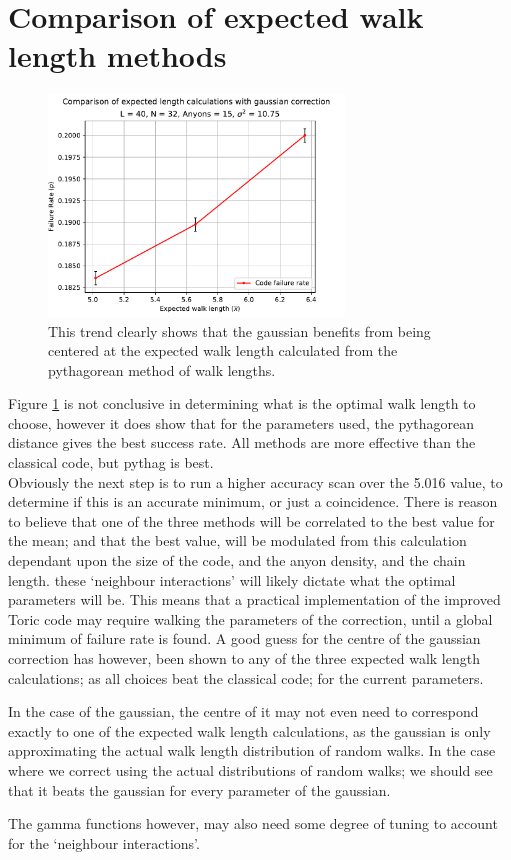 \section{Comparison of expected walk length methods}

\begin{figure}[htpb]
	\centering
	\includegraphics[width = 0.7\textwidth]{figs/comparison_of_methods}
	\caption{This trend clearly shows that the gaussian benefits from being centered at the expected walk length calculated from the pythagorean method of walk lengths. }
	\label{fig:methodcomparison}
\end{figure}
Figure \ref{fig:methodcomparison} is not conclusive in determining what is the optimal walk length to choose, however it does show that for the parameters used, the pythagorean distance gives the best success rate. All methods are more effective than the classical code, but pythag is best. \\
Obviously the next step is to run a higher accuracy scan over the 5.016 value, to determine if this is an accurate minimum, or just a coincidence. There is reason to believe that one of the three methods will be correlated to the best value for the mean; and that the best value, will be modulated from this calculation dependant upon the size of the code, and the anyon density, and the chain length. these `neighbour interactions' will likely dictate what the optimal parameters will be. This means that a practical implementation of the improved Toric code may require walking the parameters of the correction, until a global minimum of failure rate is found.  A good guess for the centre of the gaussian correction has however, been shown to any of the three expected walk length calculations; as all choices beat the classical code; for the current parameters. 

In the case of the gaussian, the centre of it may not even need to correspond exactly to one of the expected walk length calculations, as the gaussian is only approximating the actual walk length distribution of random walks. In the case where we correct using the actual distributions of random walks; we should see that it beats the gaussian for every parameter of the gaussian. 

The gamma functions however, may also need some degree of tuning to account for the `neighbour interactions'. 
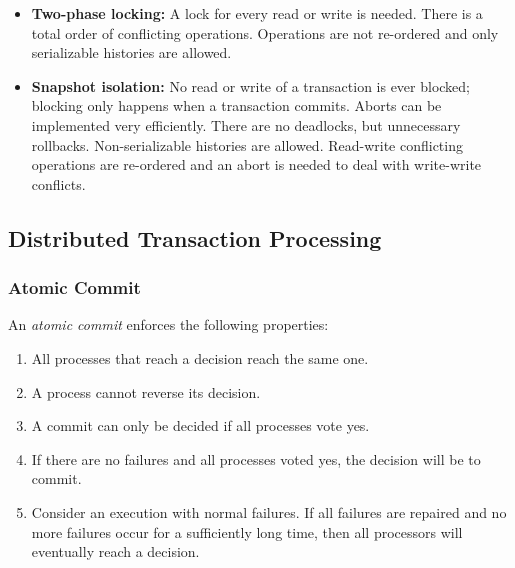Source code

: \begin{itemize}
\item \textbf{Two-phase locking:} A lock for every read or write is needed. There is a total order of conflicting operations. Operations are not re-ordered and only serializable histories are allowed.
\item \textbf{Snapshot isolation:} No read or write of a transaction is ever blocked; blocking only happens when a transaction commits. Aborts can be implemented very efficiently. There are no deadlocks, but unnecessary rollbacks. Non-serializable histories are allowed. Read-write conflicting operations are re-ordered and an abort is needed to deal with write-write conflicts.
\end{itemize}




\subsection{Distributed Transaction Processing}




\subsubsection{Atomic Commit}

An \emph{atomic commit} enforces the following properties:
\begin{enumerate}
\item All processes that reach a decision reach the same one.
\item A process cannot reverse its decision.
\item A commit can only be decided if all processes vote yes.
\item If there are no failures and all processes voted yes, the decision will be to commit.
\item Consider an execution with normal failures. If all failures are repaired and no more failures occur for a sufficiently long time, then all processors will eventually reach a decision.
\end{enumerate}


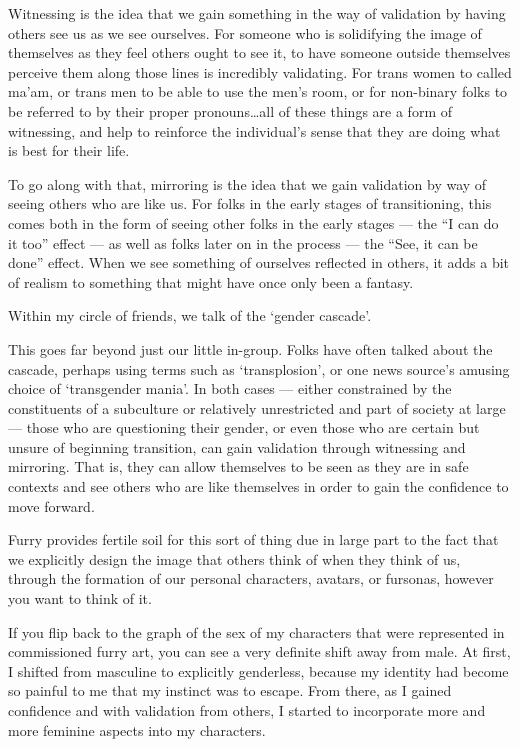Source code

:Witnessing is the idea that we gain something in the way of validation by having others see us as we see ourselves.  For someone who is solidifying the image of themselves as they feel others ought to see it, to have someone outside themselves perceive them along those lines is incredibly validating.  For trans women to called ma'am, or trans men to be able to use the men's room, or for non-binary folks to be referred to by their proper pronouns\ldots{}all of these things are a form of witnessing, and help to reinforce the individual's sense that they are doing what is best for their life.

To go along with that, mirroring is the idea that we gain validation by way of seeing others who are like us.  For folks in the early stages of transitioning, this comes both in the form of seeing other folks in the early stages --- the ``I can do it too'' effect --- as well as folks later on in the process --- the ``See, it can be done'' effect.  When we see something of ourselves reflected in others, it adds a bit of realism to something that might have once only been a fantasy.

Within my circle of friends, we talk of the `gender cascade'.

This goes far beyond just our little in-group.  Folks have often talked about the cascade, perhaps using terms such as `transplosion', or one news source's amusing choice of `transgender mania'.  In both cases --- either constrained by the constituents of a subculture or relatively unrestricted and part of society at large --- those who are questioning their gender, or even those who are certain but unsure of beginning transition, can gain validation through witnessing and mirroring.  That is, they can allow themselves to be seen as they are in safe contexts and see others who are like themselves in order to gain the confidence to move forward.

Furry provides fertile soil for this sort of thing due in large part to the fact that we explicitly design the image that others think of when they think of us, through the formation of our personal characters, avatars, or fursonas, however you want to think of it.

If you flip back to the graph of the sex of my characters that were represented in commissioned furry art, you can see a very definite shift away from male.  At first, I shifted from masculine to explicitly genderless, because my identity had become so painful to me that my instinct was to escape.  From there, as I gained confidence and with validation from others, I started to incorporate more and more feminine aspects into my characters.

• [ASSIGNMENT]:
Lines holding the string "processes" in the records: how many are there? Give only the number.

• [THE COMPLETED TASK]:
3